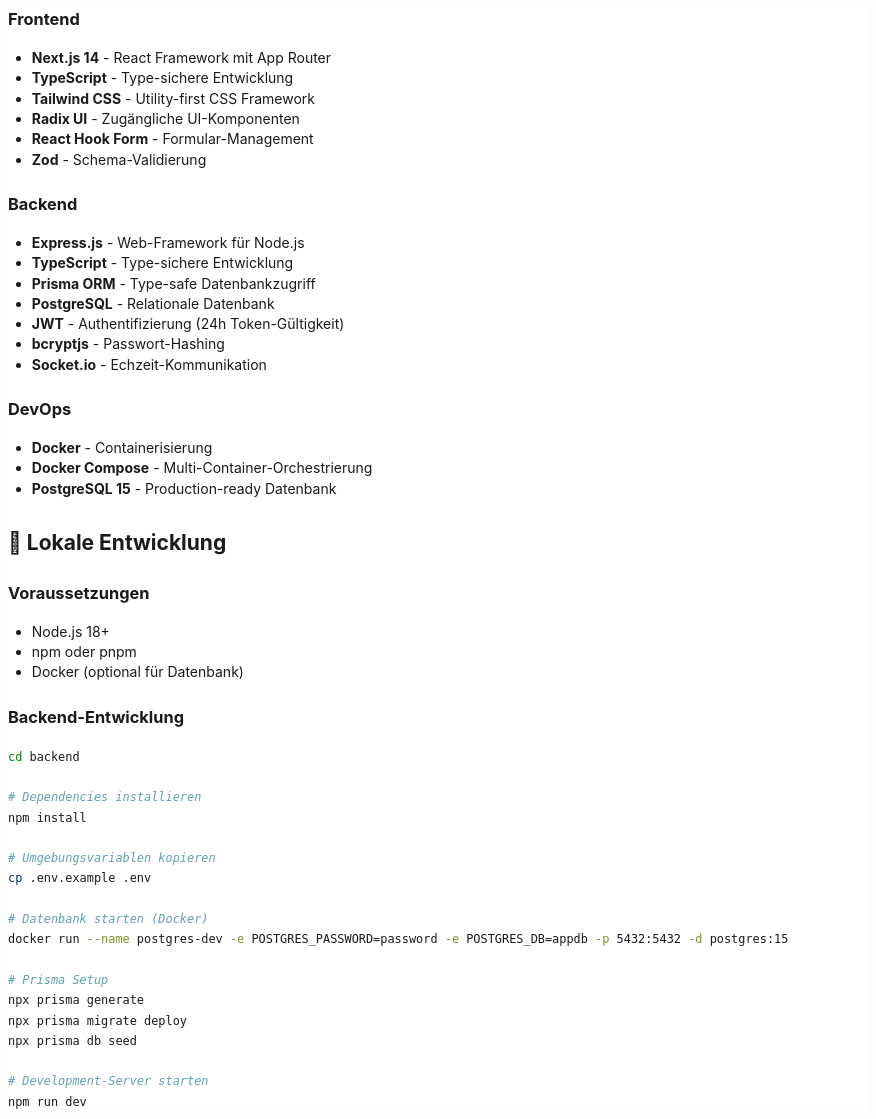 ### Frontend
- **Next.js 14** - React Framework mit App Router
- **TypeScript** - Type-sichere Entwicklung
- **Tailwind CSS** - Utility-first CSS Framework
- **Radix UI** - Zugängliche UI-Komponenten
- **React Hook Form** - Formular-Management
- **Zod** - Schema-Validierung

### Backend
- **Express.js** - Web-Framework für Node.js
- **TypeScript** - Type-sichere Entwicklung
- **Prisma ORM** - Type-safe Datenbankzugriff
- **PostgreSQL** - Relationale Datenbank
- **JWT** - Authentifizierung (24h Token-Gültigkeit)
- **bcryptjs** - Passwort-Hashing
- **Socket.io** - Echzeit-Kommunikation

### DevOps
- **Docker** - Containerisierung
- **Docker Compose** - Multi-Container-Orchestrierung
- **PostgreSQL 15** - Production-ready Datenbank

## 🔧 Lokale Entwicklung

### Voraussetzungen
- Node.js 18+
- npm oder pnpm
- Docker (optional für Datenbank)

### Backend-Entwicklung

```bash
cd backend

# Dependencies installieren
npm install

# Umgebungsvariablen kopieren
cp .env.example .env

# Datenbank starten (Docker)
docker run --name postgres-dev -e POSTGRES_PASSWORD=password -e POSTGRES_DB=appdb -p 5432:5432 -d postgres:15

# Prisma Setup
npx prisma generate
npx prisma migrate deploy
npx prisma db seed

# Development-Server starten
npm run dev
```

━━━

### WORK TO COMPLETE:
Transcribe the entries from their first line to the line that holds "## 🔧 Lokale Entwicklung", both included, and skip every picture.

### EXPECTED ANSWER:
 ### Frontend
- **Next.js 14** - React Framework mit App Router
- **TypeScript** - Type-sichere Entwicklung
- **Tailwind CSS** - Utility-first CSS Framework
- **Radix UI** - Zugängliche UI-Komponenten
- **React Hook Form** - Formular-Management
- **Zod** - Schema-Validierung

### Backend
- **Express.js** - Web-Framework für Node.js
- **TypeScript** - Type-sichere Entwicklung
- **Prisma ORM** - Type-safe Datenbankzugriff
- **PostgreSQL** - Relationale Datenbank
- **JWT** - Authentifizierung (24h Token-Gültigkeit)
- **bcryptjs** - Passwort-Hashing
- **Socket.io** - Echzeit-Kommunikation

### DevOps
- **Docker** - Containerisierung
- **Docker Compose** - Multi-Container-Orchestrierung
- **PostgreSQL 15** - Production-ready Datenbank

## 🔧 Lokale Entwicklung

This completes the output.